The Toledo Museum of Art will present “Rare and Wondrous: Birds in Art and Culture 1620-1820” from April 24 to July 25.
The exhibition, curated by TMA’s Head of Interpretive Projects and Managing Editor Paula Reich, will showcase the Museum’s recent acquisition of the important six-volume series “Ornithologie,” written by Mathurin-Jacques Brisson, illustrated by François-Nicolas Martinet and published in 1760.
“Rare and Wondrous” will also feature paintings, prints and decorative arts from TMA’s collection, as well as select loans of significant prints and illustrated books from the Yale Center for British Art, the University of Michigan Museums Library and Special Collections, and the Bowling Green State University Libraries Center for Archival Collections.
This is the fifth in a series of bird-themed exhibitions that are timed to coincide with the Biggest Week in American Birding Festival that traditionally takes place in the Toledo area each spring.

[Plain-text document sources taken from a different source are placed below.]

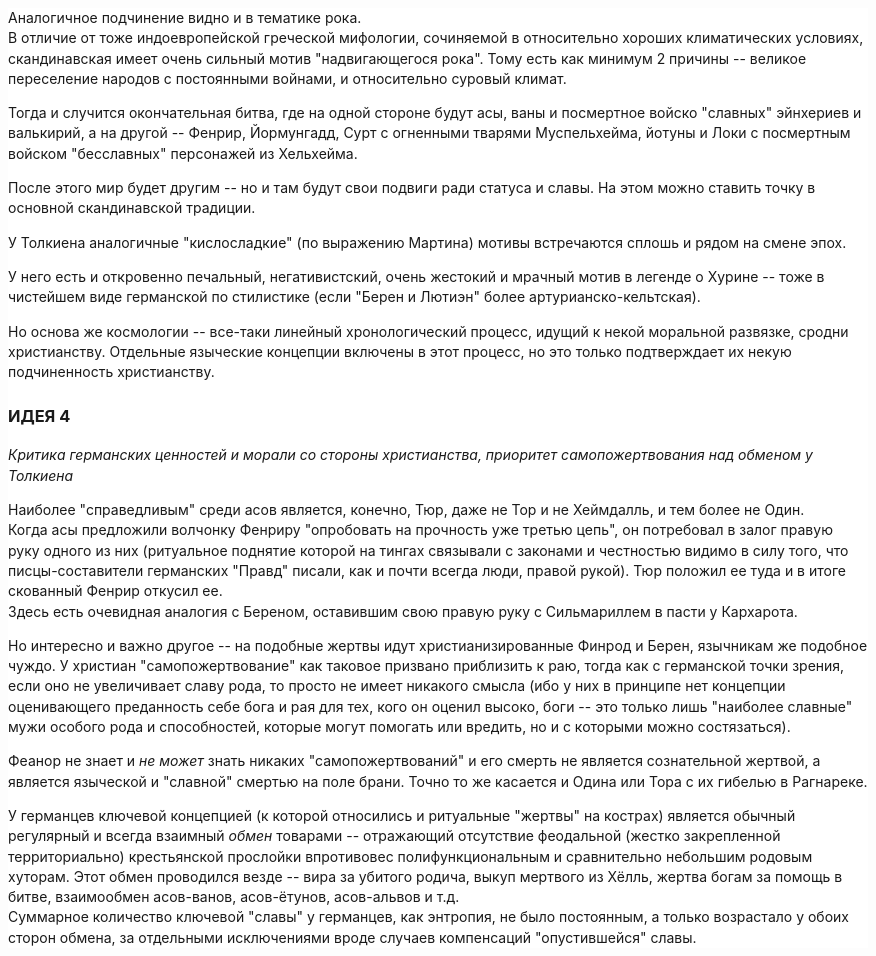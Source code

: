 Аналогичное подчинение видно и в тематике рока.\
В отличие от тоже индоевропейской греческой мифологии, сочиняемой в относительно хороших климатических условиях, скандинавская имеет очень сильный мотив "надвигающегося рока".
Тому есть как минимум 2 причины -- великое переселение народов с постоянными войнами, и относительно суровый климат.

Тогда и случится окончательная битва, где на одной стороне будут асы, ваны и посмертное войско "славных" эйнхериев и валькирий, а на другой -- Фенрир, Йормунгадд, Сурт с огненными тварями Муспельхейма, йотуны и Локи с посмертным войском "бесславных" персонажей из Хельхейма.

После этого мир будет другим -- но и там будут свои подвиги ради статуса и славы. На этом можно ставить точку в основной скандинавской традиции.

У Толкиена аналогичные "кислосладкие" (по выражению Мартина) мотивы встречаются сплошь и рядом на смене эпох.

У него есть и откровенно печальный, негативистский, очень жестокий и мрачный мотив в легенде о Хурине -- тоже в чистейшем виде германской по стилистике (если "Берен и Лютиэн" более артурианско-кельтская).

Но основа же космологии -- все-таки линейный хронологический процесс, идущий к некой моральной развязке, сродни христианству.
Отдельные языческие концепции включены в этот процесс, но это только подтверждает их некую подчиненность христианству.

### ИДЕЯ 4
_Критика германских ценностей и морали со стороны христианства, приоритет самопожертвования над обменом у Толкиена_

Наиболее "справедливым" среди асов является, конечно, Тюр, даже не Тор и не Хеймдалль, и тем более не Один.\
Когда асы предложили волчонку Фенриру "опробовать на прочность уже третью цепь", он потребовал в залог правую руку одного из них (ритуальное поднятие которой на тингах связывали с законами и честностью видимо в силу того, что писцы-составители германских "Правд" писали, как и почти всегда люди, правой рукой).
Тюр положил ее туда и в итоге скованный Фенрир откусил ее.\
Здесь есть очевидная аналогия с Береном, оставившим свою правую руку с Сильмариллем в пасти у Кархарота.

Но интересно и важно другое -- на подобные жертвы идут христианизированные Финрод и Берен, язычникам же подобное чуждо. У христиан "самопожертвование" как таковое призвано приблизить к раю, тогда как с германской точки зрения, если оно не увеличивает славу рода, то просто не имеет никакого смысла (ибо у них в принципе нет концепции оценивающего преданность себе бога и рая для тех, кого он оценил высоко, боги -- это только лишь "наиболее славные" мужи особого рода и способностей, которые могут помогать или вредить, но и с которыми можно состязаться).

Феанор не знает и _не может_ знать никаких "самопожертвований" и его смерть не является сознательной жертвой, а является языческой и "славной" смертью на поле брани. Точно то же касается и Одина или Тора с их гибелью в Рагнареке.

У германцев ключевой концепцией (к которой относились и ритуальные "жертвы" на кострах) является обычный регулярный и всегда взаимный _обмен_ товарами 
-- отражающий отсутствие феодальной (жестко закрепленной территориально) крестьянской прослойки впротивовес полифункциональным и сравнительно небольшим родовым хуторам.
Этот обмен проводился везде -- вира за убитого родича, выкуп мертвого из Хёлль, жертва богам за помощь в битве, взаимообмен асов-ванов, асов-ётунов, 
асов-альвов и т.д.\
Суммарное количество ключевой "славы" у германцев, как энтропия, не было постоянным, а только возрастало у обоих сторон обмена, за отдельными исключениями вроде случаев компенсаций "опустившейся" славы.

This particular exhibit was originally slated to show a year ago, but was postponed because of the COVID-19 pandemic and visitor restrictions at the museum. Given the circumstances, the museum staff expects there will be even more interest in the topic.
“The coronavirus pandemic has prompted greater interest in nature and the outdoors, and humans have always had a particular fascination with birds,” Reich said. “We’re glad to be able to shift our schedule and give our visitors an opportunity to learn about how birds – including ‘exotic’ birds brought from foreign lands – informed European culture in the early modern era, not just in art but in science, decorative design and fashion.”
During the historical era covered by the exhibition, primarily the 17th and 18th centuries, there was a great interest among European audiences on natural history. Ornithology, the study of birds and their classification, made especially great strides in the second half of the 1700s. Monarchs and aristocrats collected them in cabinets of curiosities and menageries, artists painted them, moralizers found symbolic meaning in them and women wore their feathers as accessories.
The exhibit will trace those stories of images of exotic birds. It will also explore the contributions that Indigenous and enslaved people made to European scientific knowledge about birds and their visual representation.
“Rare and Wondrous: Birds in Art and Culture 1620-1820” is sponsored by 2021 Exhibition Program sponsors Taylor Cadillac and ProMedica, with support from the McLoughlin Family Foundation and the Ohio Arts Council.
Admission to the Museum is free, but visitors are required to register at the Information Desks when they arrive. The Museum is open Wednesdays, Thursdays and Sundays from 11 a.m. to 5 p.m., and 11 a.m. to 8 p.m. Fridays and Saturdays. Special hours for at-risk populations are Wednesdays and Saturdays from 11 a.m. to 1 p.m. The Museum is closed on Mondays and Tuesdays and all major holidays.